* **Description of the task**:
Write the records out again, precisely as they stand.
═════ Input for this task
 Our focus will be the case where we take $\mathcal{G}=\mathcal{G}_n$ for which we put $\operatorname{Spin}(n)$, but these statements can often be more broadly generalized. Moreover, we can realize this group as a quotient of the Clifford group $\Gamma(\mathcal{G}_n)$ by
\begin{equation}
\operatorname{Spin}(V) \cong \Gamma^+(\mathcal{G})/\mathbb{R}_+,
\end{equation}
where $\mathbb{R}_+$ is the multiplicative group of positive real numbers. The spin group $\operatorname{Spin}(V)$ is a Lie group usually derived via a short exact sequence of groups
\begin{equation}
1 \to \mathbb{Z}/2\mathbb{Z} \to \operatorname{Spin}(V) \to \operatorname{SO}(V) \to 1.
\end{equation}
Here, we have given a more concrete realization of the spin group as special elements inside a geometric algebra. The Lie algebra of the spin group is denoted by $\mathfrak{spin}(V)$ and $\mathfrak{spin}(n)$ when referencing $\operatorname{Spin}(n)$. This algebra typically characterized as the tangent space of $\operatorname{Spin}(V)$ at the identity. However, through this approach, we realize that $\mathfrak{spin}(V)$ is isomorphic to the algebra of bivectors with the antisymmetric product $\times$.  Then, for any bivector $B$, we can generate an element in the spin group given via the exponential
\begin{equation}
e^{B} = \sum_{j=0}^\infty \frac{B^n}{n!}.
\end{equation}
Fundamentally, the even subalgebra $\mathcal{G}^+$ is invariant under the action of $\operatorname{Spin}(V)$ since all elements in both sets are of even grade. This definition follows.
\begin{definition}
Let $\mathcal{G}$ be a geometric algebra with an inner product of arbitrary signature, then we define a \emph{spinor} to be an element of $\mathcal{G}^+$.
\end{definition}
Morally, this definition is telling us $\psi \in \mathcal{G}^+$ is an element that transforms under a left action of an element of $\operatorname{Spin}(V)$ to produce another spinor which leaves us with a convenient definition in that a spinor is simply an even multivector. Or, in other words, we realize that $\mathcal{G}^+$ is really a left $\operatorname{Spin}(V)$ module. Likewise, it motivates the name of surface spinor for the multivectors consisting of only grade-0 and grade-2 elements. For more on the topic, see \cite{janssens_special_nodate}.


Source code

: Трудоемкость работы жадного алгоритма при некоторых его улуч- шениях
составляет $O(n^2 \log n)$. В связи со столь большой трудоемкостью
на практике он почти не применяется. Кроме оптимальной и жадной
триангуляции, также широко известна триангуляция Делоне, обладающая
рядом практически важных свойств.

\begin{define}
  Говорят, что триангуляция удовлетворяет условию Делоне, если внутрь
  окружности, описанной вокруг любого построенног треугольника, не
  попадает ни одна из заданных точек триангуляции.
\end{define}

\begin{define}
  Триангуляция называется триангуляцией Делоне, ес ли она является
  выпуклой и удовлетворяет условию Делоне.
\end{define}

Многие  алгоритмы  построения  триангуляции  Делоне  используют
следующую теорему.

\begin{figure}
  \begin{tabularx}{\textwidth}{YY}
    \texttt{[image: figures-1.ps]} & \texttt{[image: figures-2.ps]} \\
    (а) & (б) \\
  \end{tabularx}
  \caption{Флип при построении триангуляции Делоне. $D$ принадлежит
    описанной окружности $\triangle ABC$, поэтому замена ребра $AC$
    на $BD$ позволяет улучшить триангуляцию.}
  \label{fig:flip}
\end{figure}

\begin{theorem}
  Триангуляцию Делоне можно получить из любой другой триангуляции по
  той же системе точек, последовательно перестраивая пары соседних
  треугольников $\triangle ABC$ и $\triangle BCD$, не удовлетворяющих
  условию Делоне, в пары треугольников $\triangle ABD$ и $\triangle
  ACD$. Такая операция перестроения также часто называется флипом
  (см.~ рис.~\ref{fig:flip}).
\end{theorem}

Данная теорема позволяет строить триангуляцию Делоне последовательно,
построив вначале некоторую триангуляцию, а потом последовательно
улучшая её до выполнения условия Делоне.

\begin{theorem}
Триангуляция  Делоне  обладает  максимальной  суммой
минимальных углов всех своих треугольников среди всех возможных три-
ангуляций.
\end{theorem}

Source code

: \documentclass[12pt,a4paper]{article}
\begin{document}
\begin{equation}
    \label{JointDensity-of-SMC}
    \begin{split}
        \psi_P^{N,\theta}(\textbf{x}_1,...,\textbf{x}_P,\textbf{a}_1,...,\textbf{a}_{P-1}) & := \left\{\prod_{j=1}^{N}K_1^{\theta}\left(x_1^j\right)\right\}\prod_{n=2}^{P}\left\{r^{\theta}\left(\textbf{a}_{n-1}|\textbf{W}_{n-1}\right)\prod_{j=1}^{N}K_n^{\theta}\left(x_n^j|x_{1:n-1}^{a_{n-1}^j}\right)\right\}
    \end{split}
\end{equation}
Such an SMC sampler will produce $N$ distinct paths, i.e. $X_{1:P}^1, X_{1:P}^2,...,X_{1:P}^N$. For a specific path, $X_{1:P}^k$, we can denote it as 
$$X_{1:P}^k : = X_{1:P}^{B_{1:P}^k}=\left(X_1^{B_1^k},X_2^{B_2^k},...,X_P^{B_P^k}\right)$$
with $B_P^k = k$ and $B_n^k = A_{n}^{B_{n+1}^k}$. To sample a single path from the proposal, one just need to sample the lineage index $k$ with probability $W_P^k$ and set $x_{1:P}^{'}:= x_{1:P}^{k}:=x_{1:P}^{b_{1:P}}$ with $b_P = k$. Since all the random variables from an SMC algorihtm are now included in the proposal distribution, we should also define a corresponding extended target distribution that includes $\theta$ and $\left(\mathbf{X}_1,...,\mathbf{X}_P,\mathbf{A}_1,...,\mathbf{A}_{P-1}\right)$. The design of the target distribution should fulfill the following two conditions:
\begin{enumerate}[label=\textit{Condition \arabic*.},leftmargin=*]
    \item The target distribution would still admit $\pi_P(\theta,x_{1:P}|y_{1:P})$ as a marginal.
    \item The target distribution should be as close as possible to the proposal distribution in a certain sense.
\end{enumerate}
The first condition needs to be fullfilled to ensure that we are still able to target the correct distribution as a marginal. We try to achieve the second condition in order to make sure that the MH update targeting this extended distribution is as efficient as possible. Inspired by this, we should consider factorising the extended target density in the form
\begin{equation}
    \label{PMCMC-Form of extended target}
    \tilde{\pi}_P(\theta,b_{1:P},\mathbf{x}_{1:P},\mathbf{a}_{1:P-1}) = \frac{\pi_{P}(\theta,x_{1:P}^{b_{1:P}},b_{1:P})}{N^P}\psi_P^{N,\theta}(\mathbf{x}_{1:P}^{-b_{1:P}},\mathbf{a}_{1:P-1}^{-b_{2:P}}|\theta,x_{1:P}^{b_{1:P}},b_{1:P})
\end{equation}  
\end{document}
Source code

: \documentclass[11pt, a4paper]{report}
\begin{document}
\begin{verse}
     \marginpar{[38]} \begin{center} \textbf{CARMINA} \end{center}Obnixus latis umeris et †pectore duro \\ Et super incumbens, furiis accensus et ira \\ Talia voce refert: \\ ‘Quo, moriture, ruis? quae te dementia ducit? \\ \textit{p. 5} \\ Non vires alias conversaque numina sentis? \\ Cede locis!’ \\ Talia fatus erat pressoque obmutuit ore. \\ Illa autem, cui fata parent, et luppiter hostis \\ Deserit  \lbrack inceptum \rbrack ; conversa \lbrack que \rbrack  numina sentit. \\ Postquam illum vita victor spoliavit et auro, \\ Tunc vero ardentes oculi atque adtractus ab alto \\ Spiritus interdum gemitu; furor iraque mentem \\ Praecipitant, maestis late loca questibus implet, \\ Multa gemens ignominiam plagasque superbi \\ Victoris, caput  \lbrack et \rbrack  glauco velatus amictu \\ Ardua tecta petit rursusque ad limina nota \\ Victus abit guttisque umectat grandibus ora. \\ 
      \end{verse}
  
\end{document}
══════════
* **Expected answer**:
 Our focus will be the case where we take $\mathcal{G}=\mathcal{G}_n$ for which we put $\operatorname{Spin}(n)$, but these statements can often be more broadly generalized. Moreover, we can realize this group as a quotient of the Clifford group $\Gamma(\mathcal{G}_n)$ by
\begin{equation}
\operatorname{Spin}(V) \cong \Gamma^+(\mathcal{G})/\mathbb{R}_+,
\end{equation}
where $\mathbb{R}_+$ is the multiplicative group of positive real numbers. The spin group $\operatorname{Spin}(V)$ is a Lie group usually derived via a short exact sequence of groups
\begin{equation}
1 \to \mathbb{Z}/2\mathbb{Z} \to \operatorname{Spin}(V) \to \operatorname{SO}(V) \to 1.
\end{equation}
Here, we have given a more concrete realization of the spin group as special elements inside a geometric algebra. The Lie algebra of the spin group is denoted by $\mathfrak{spin}(V)$ and $\mathfrak{spin}(n)$ when referencing $\operatorname{Spin}(n)$. This algebra typically characterized as the tangent space of $\operatorname{Spin}(V)$ at the identity. However, through this approach, we realize that $\mathfrak{spin}(V)$ is isomorphic to the algebra of bivectors with the antisymmetric product $\times$.  Then, for any bivector $B$, we can generate an element in the spin group given via the exponential
\begin{equation}
e^{B} = \sum_{j=0}^\infty \frac{B^n}{n!}.
\end{equation}
Fundamentally, the even subalgebra $\mathcal{G}^+$ is invariant under the action of $\operatorname{Spin}(V)$ since all elements in both sets are of even grade. This definition follows.
\begin{definition}
Let $\mathcal{G}$ be a geometric algebra with an inner product of arbitrary signature, then we define a \emph{spinor} to be an element of $\mathcal{G}^+$.
\end{definition}
Morally, this definition is telling us $\psi \in \mathcal{G}^+$ is an element that transforms under a left action of an element of $\operatorname{Spin}(V)$ to produce another spinor which leaves us with a convenient definition in that a spinor is simply an even multivector. Or, in other words, we realize that $\mathcal{G}^+$ is really a left $\operatorname{Spin}(V)$ module. Likewise, it motivates the name of surface spinor for the multivectors consisting of only grade-0 and grade-2 elements. For more on the topic, see \cite{janssens_special_nodate}.


Source code

: Трудоемкость работы жадного алгоритма при некоторых его улуч- шениях
составляет $O(n^2 \log n)$. В связи со столь большой трудоемкостью
на практике он почти не применяется. Кроме оптимальной и жадной
триангуляции, также широко известна триангуляция Делоне, обладающая
рядом практически важных свойств.

\begin{define}
  Говорят, что триангуляция удовлетворяет условию Делоне, если внутрь
  окружности, описанной вокруг любого построенног треугольника, не
  попадает ни одна из заданных точек триангуляции.
\end{define}

\begin{define}
  Триангуляция называется триангуляцией Делоне, ес ли она является
  выпуклой и удовлетворяет условию Делоне.
\end{define}

Многие  алгоритмы  построения  триангуляции  Делоне  используют
следующую теорему.

\begin{figure}
  \begin{tabularx}{\textwidth}{YY}
    \texttt{[image: figures-1.ps]} & \texttt{[image: figures-2.ps]} \\
    (а) & (б) \\
  \end{tabularx}
  \caption{Флип при построении триангуляции Делоне. $D$ принадлежит
    описанной окружности $\triangle ABC$, поэтому замена ребра $AC$
    на $BD$ позволяет улучшить триангуляцию.}
  \label{fig:flip}
\end{figure}

\begin{theorem}
  Триангуляцию Делоне можно получить из любой другой триангуляции по
  той же системе точек, последовательно перестраивая пары соседних
  треугольников $\triangle ABC$ и $\triangle BCD$, не удовлетворяющих
  условию Делоне, в пары треугольников $\triangle ABD$ и $\triangle
  ACD$. Такая операция перестроения также часто называется флипом
  (см.~ рис.~\ref{fig:flip}).
\end{theorem}

Данная теорема позволяет строить триангуляцию Делоне последовательно,
построив вначале некоторую триангуляцию, а потом последовательно
улучшая её до выполнения условия Делоне.

\begin{theorem}
Триангуляция  Делоне  обладает  максимальной  суммой
минимальных углов всех своих треугольников среди всех возможных три-
ангуляций.
\end{theorem}

Source code

: \documentclass[12pt,a4paper]{article}
\begin{document}
\begin{equation}
    \label{JointDensity-of-SMC}
    \begin{split}
        \psi_P^{N,\theta}(\textbf{x}_1,...,\textbf{x}_P,\textbf{a}_1,...,\textbf{a}_{P-1}) & := \left\{\prod_{j=1}^{N}K_1^{\theta}\left(x_1^j\right)\right\}\prod_{n=2}^{P}\left\{r^{\theta}\left(\textbf{a}_{n-1}|\textbf{W}_{n-1}\right)\prod_{j=1}^{N}K_n^{\theta}\left(x_n^j|x_{1:n-1}^{a_{n-1}^j}\right)\right\}
    \end{split}
\end{equation}
Such an SMC sampler will produce $N$ distinct paths, i.e. $X_{1:P}^1, X_{1:P}^2,...,X_{1:P}^N$. For a specific path, $X_{1:P}^k$, we can denote it as 
$$X_{1:P}^k : = X_{1:P}^{B_{1:P}^k}=\left(X_1^{B_1^k},X_2^{B_2^k},...,X_P^{B_P^k}\right)$$
with $B_P^k = k$ and $B_n^k = A_{n}^{B_{n+1}^k}$. To sample a single path from the proposal, one just need to sample the lineage index $k$ with probability $W_P^k$ and set $x_{1:P}^{'}:= x_{1:P}^{k}:=x_{1:P}^{b_{1:P}}$ with $b_P = k$. Since all the random variables from an SMC algorihtm are now included in the proposal distribution, we should also define a corresponding extended target distribution that includes $\theta$ and $\left(\mathbf{X}_1,...,\mathbf{X}_P,\mathbf{A}_1,...,\mathbf{A}_{P-1}\right)$. The design of the target distribution should fulfill the following two conditions:
\begin{enumerate}[label=\textit{Condition \arabic*.},leftmargin=*]
    \item The target distribution would still admit $\pi_P(\theta,x_{1:P}|y_{1:P})$ as a marginal.
    \item The target distribution should be as close as possible to the proposal distribution in a certain sense.
\end{enumerate}
The first condition needs to be fullfilled to ensure that we are still able to target the correct distribution as a marginal. We try to achieve the second condition in order to make sure that the MH update targeting this extended distribution is as efficient as possible. Inspired by this, we should consider factorising the extended target density in the form
\begin{equation}
    \label{PMCMC-Form of extended target}
    \tilde{\pi}_P(\theta,b_{1:P},\mathbf{x}_{1:P},\mathbf{a}_{1:P-1}) = \frac{\pi_{P}(\theta,x_{1:P}^{b_{1:P}},b_{1:P})}{N^P}\psi_P^{N,\theta}(\mathbf{x}_{1:P}^{-b_{1:P}},\mathbf{a}_{1:P-1}^{-b_{2:P}}|\theta,x_{1:P}^{b_{1:P}},b_{1:P})
\end{equation}  
\end{document}
Source code

: \documentclass[11pt, a4paper]{report}
\begin{document}
\begin{verse}
     \marginpar{[38]} \begin{center} \textbf{CARMINA} \end{center}Obnixus latis umeris et †pectore duro \\ Et super incumbens, furiis accensus et ira \\ Talia voce refert: \\ ‘Quo, moriture, ruis? quae te dementia ducit? \\ \textit{p. 5} \\ Non vires alias conversaque numina sentis? \\ Cede locis!’ \\ Talia fatus erat pressoque obmutuit ore. \\ Illa autem, cui fata parent, et luppiter hostis \\ Deserit  \lbrack inceptum \rbrack ; conversa \lbrack que \rbrack  numina sentit. \\ Postquam illum vita victor spoliavit et auro, \\ Tunc vero ardentes oculi atque adtractus ab alto \\ Spiritus interdum gemitu; furor iraque mentem \\ Praecipitant, maestis late loca questibus implet, \\ Multa gemens ignominiam plagasque superbi \\ Victoris, caput  \lbrack et \rbrack  glauco velatus amictu \\ Ardua tecta petit rursusque ad limina nota \\ Victus abit guttisque umectat grandibus ora. \\ 
      \end{verse}
  
\end{document}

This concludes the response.